That being said, cosplay is also intended to remain an accessible hobby for all types of people. And this is where we get to the root of the problem. For some, the mere presence of someone like Yaya Han makes them feel inferior, as if they’re competitors instead of running their own race. This is exacerbated by the increasing number of “normie” photographers at the larger conventions who are interested more in photographing the women, not the cosplays. The press hasn’t been very good about separating cosplay from modelling, and the “hot girl” factor does often eclipse the “great costume” element, so people of all genders who aren’t seen as conventionally attractive are held up for mockery. It’s understandable that cosplayers get annoyed when outsiders invade their hobby without understanding their hobby, but it’s important not to blame the women who are attracting this unwanted sort of attention. All cosplayers want to be appreciated for their costumes first, no matter how they look.

Not that there’s anything wrong with enjoying beautiful women… even that statement has become contentious, hasn’t it? We live in confusing times, when we’re expected by some to feel guilty about the very urges that lead to the perpetuation of our species. This has led to a lot of raw nerves and defensive posturing, and it sure doesn’t make talking about this stuff easy.

I’ve experienced a small glimpse of the scrutiny Yaya gets when a photo of me cosplaying Cheetara appeared onA certain photo website, ironically best known for cat memes. They’ve password protected the comments now, and possibly even wiped them, but at one point, the comments were an ongoing series of “evidence” that my boobs were fake. For the record, my boobs aren’t fake. And the way people were convinced of something that wasn’t factual was an odd sort of creepy.

Are Yaya’s proportions – and my own for that matter – improbable? Of course. But so are those of many of the characters that we choose to cosplay. It’s very frustrating when a single body part becomes the entire conversation instead of just part of the conversation. It’s fine to look at boobs as long as you don’t lose sight of the fact that looking at boobs is looking at part of a person.

On the flip side, don’t take cheap shots at women like Yaya Han because you don’t like the politics surrounding the ideal of the female body. I’ve found Yaya’s insights over the years to be compelling precisely because she seems to live in the rarefied air of celebrity, but then she has the same struggles as the rest of us in the cosplay — the same concerns regarding inappropriate attention, the same stress racing to get elaborate costumes done on a deadline,and the same ambivalence regarding how seriously so many of us take something that’s froofy and fun.

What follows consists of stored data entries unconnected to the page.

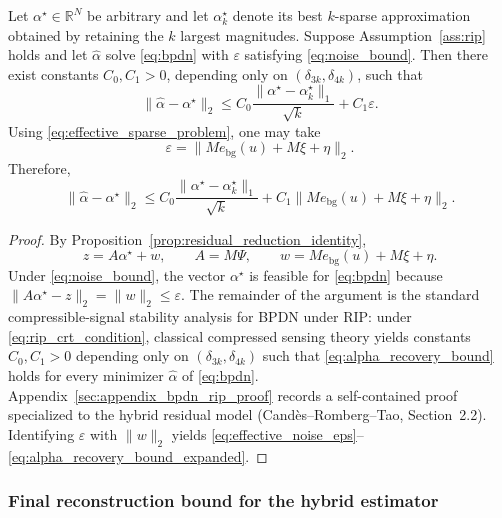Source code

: \begin{theorem}
\label{thm:stable_sparse_hybrid_residual}
Let $\alpha^\star\in\mathbb{R}^N$ be arbitrary and let $\alpha^\star_k$ denote its best $k$-sparse approximation obtained by retaining the $k$ largest magnitudes.
Suppose Assumption~\ref{ass:rip} holds and let $\widehat{\alpha}$ solve \eqref{eq:bpdn} with $\varepsilon$ satisfying \eqref{eq:noise_bound}.
Then there exist constants $C_0,C_1>0$, depending only on $(\delta_{3k},\delta_{4k})$, such that
\begin{equation}
  \|\widehat{\alpha}-\alpha^\star\|_2
  \le
  C_0 \frac{\|\alpha^\star-\alpha^\star_k\|_1}{\sqrt{k}}
  +
  C_1 \varepsilon.
  \label{eq:alpha_recovery_bound}
\end{equation}
Using \eqref{eq:effective_sparse_problem}, one may take
\begin{equation}
  \varepsilon
  =
  \|M e_{\mathrm{bg}}(u) + M\xi + \eta\|_2.
  \label{eq:effective_noise_eps}
\end{equation}
Therefore,
\begin{equation}
  \|\widehat{\alpha}-\alpha^\star\|_2
  \le
  C_0 \frac{\|\alpha^\star-\alpha^\star_k\|_1}{\sqrt{k}}
  +
  C_1 \|M e_{\mathrm{bg}}(u) + M\xi + \eta\|_2.
  \label{eq:alpha_recovery_bound_expanded}
\end{equation}
\end{theorem}

\begin{proof}
By Proposition~\ref{prop:residual_reduction_identity},
\[
  z=A\alpha^\star+w,
  \qquad
  A=M\Psi,
  \qquad
  w=M e_{\mathrm{bg}}(u)+M\xi+\eta.
\]
Under \eqref{eq:noise_bound}, the vector $\alpha^\star$ is feasible for \eqref{eq:bpdn} because $\|A\alpha^\star-z\|_2=\|w\|_2\le \varepsilon$.
The remainder of the argument is the standard compressible-signal stability analysis for BPDN under RIP: under \eqref{eq:rip_crt_condition}, classical compressed sensing theory yields constants $C_0,C_1>0$ depending only on $(\delta_{3k},\delta_{4k})$ such that \eqref{eq:alpha_recovery_bound} holds for every minimizer $\widehat{\alpha}$ of \eqref{eq:bpdn}.
Appendix~\ref{sec:appendix_bpdn_rip_proof} records a self-contained proof specialized to the hybrid residual model (Cand\`es--Romberg--Tao, Section~2.2).
Identifying $\varepsilon$ with $\|w\|_2$ yields \eqref{eq:effective_noise_eps}--\eqref{eq:alpha_recovery_bound_expanded}.
\end{proof}

\subsubsection{Final reconstruction bound for the hybrid estimator}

It’s very important to remember that photographs aren’t people, and you can’t truly get a sense of someone from a still image. This is especially true of cosplay pictures, because the whole point is to pretend to be someone else. Because she’s a great cosplayer and she rarely appears in public out of costume, we rarely get a sense of the real Yaya Han, and too many people are content to strangle her with her own mystique.

She says she doesn’t care about this, but I do.

Because she’s a person.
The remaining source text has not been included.